One of the two left Companions of Liberation, An honor bestowed by the French wartime leader in exile, Charles de Gaulle, to those who risked their lives to liberate France from Nazi occupation, Emmanuel Macron declared that there would be a national ceremony to honor his memory.
“When France was in danger, he and his colleagues took all the risks to keep France being France. We owe them our freedom and our honor, ”Macron wrote in a tweet.
Cordier was secretary to the great leader of the French resistance, Jean Moulin, who was assassinated by the Gestapo in 1943.

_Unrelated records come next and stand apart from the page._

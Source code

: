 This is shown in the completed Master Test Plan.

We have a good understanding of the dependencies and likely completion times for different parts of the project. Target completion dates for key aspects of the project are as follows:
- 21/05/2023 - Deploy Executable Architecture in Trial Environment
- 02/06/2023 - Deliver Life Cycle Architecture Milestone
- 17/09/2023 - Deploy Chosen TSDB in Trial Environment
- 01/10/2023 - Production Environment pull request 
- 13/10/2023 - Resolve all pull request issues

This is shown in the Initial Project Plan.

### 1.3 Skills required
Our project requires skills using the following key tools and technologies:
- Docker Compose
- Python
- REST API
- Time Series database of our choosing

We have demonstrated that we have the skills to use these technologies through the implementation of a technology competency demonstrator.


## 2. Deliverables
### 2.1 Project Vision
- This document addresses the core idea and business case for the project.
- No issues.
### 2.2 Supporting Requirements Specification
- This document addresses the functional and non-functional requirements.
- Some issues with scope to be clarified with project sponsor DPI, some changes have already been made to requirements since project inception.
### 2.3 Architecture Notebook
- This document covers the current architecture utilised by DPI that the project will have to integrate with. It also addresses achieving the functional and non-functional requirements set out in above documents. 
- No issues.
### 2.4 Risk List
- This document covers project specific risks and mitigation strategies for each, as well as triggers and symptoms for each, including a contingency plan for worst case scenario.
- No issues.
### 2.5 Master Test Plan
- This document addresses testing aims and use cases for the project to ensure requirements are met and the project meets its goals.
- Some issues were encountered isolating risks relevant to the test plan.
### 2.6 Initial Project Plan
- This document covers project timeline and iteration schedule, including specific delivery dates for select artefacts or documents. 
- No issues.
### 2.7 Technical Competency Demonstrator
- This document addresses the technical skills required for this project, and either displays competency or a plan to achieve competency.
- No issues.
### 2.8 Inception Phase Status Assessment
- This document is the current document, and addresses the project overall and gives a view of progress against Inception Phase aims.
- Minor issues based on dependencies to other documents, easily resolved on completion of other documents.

Born into a wealthy family in Bordeaux, Cordier admitted he was a royalist and, in his own words, “fiercely anti-Semitic” before the war when he was a member of the ultra-nationalist Action Française.

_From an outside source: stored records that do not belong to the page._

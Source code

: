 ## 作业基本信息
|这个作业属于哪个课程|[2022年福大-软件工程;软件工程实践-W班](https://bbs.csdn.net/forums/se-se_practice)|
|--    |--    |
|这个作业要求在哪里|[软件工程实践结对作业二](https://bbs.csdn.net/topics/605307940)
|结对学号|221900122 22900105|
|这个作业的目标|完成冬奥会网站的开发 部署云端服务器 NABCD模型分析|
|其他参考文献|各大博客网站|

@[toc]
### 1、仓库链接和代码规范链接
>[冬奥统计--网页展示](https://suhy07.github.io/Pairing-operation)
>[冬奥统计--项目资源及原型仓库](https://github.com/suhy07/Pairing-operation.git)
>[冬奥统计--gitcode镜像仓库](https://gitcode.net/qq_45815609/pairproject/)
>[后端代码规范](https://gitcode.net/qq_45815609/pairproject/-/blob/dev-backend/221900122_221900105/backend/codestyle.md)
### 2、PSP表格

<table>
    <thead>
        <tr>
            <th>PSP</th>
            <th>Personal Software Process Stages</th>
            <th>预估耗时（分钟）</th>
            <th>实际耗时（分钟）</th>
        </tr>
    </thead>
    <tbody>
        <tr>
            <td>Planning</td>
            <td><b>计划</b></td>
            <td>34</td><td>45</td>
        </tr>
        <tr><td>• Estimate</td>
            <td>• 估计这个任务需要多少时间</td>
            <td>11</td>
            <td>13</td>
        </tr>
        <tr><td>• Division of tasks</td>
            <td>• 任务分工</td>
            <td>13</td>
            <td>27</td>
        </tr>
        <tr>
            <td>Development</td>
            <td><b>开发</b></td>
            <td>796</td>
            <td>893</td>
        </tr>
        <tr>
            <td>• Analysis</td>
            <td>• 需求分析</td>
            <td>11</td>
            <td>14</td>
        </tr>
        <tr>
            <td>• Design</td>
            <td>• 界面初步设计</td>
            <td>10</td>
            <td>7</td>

After the German invasion in 1940, Cordier was dismayed to hear the radio address of Marshal Philippe Pétain, leader of the collaborationist Vichy government, in which he called on the French army to surrender, a decision he considered a shameful betrayal.

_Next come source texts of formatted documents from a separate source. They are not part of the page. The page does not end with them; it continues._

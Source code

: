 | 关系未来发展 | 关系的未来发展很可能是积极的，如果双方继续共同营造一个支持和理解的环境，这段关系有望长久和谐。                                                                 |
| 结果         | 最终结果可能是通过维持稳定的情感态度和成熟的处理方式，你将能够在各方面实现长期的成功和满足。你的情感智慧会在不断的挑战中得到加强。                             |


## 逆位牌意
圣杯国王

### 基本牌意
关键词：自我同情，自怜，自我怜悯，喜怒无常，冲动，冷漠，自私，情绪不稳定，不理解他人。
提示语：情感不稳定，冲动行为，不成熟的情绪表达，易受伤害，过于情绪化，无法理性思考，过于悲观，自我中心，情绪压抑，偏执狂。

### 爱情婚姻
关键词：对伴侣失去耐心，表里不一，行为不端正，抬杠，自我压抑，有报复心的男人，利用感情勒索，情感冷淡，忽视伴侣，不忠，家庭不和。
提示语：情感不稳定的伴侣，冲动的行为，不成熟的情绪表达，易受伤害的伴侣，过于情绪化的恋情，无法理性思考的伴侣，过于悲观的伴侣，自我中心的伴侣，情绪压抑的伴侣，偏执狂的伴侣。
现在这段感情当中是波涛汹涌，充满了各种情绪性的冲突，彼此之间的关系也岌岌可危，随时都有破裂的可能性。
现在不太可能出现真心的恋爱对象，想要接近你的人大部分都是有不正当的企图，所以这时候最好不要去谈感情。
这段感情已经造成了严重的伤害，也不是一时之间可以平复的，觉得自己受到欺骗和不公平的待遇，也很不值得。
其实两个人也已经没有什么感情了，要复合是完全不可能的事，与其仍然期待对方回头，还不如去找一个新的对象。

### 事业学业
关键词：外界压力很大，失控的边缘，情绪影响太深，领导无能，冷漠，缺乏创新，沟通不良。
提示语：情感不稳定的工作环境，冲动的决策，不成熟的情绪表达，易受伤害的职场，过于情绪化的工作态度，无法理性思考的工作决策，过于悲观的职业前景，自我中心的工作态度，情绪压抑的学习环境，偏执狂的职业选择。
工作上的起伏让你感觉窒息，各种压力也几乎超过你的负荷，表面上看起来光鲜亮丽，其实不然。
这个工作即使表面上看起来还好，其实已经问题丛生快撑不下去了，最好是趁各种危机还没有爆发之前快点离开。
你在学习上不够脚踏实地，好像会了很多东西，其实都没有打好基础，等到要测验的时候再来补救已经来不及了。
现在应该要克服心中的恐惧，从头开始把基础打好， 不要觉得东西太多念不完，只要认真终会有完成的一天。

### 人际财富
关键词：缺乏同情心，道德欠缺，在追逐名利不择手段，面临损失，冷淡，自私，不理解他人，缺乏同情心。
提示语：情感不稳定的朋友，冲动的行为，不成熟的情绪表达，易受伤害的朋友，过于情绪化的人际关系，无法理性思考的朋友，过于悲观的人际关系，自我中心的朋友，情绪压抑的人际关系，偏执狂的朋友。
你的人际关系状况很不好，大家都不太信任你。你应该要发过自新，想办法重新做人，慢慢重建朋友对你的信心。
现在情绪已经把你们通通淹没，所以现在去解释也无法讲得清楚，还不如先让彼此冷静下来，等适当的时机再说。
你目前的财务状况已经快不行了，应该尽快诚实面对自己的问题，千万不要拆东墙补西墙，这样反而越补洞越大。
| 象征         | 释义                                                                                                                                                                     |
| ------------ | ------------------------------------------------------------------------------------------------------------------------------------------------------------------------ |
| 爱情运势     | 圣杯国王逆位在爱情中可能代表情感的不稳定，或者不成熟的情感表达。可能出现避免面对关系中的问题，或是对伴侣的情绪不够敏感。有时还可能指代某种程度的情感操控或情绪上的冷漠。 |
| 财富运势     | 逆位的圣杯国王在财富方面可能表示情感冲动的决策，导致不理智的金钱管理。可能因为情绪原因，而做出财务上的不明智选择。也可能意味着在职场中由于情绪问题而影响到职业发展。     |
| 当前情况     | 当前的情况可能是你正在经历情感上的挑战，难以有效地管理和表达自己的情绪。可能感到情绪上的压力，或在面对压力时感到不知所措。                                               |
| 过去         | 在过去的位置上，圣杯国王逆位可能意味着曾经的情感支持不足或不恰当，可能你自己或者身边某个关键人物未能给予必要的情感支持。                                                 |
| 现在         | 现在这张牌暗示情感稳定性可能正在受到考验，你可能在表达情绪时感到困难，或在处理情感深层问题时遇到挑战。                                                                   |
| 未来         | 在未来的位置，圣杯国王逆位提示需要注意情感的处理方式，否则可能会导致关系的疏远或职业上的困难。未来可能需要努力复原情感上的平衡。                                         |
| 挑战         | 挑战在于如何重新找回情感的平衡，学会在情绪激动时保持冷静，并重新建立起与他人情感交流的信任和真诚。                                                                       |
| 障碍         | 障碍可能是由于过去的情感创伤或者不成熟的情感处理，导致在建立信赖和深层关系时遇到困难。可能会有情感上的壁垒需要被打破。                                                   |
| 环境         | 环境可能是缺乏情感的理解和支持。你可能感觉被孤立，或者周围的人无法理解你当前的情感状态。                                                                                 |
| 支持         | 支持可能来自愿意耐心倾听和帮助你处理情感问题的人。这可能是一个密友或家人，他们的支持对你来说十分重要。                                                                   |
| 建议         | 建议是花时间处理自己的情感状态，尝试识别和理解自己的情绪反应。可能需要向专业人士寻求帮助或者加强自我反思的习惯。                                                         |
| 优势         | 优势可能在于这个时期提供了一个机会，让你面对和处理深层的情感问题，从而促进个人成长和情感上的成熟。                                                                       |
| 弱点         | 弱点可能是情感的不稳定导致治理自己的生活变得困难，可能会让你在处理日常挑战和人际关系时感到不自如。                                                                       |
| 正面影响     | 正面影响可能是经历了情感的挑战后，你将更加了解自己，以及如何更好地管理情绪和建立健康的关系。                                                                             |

“I ran upstairs, threw myself on my bed and cried. But then it must have been half an hour later, all of a sudden I got up and said, ‘But no, this is ridiculous. He (Pétain) is just an old fool! We have to do something, ”he later recalled.
He and 16 friends immediately set out on board a ship from Bayonne to join de Gaulle in London, landing at Falmouth seven days later. Cordier underwent military training in the United Kingdom and was later transferred to the secret intelligence service of the Free French, learning sabotage, radio broadcasting and parachuting.
He was parachuted into France in 1942, at age 22, under the code name Bip W, and was ordered to make contact in Lyon with a man known only as “Rex.” The man he contacted was, in fact, Moulin, who had organized and unified the Conseil National de la Résistance.
For a year he was Moulin’s right-hand man, drafting his correspondence and liaising with other resistance leaders. Moulin died after being arrested by the Gestapo in July 1943, after being betrayed and tortured before the Nazis. He died aboard a train to Germany.
Cordier continued to meet and organize Resistance fighters while eluding the Germans themselves, eventually fleeing over the Pyrenees where he was arrested and interned before being transferred to London in May 1944.
After the war, Cordier opened a gallery in Paris, described by newspapers of the time as the “most original” in the French capital for its promotion of previously little-known contemporary artists.
He also wrote a successful and award-winning novel, Alias Caracalla, based on his wartime experiences with Moulin. His death leaves only one surviving member of the 1,038 Companions of Liberation, Hubert Germain, who is also 100 years old.
In 2018, Cordier received the Grand Cross of the Légion d’honneur, the highest decoration of the French state. While awarding him, Macron told Cordier: “To be face to face with you is to find oneself immediately and convincingly face to face with history.”
Cordier, who was living in Cannes on the French Riviera at the time of his death, told Le Monde in 2018: “I am a very, very happy old man,” describing his experience not as a life but as a “succession.” lives so different from each other ”.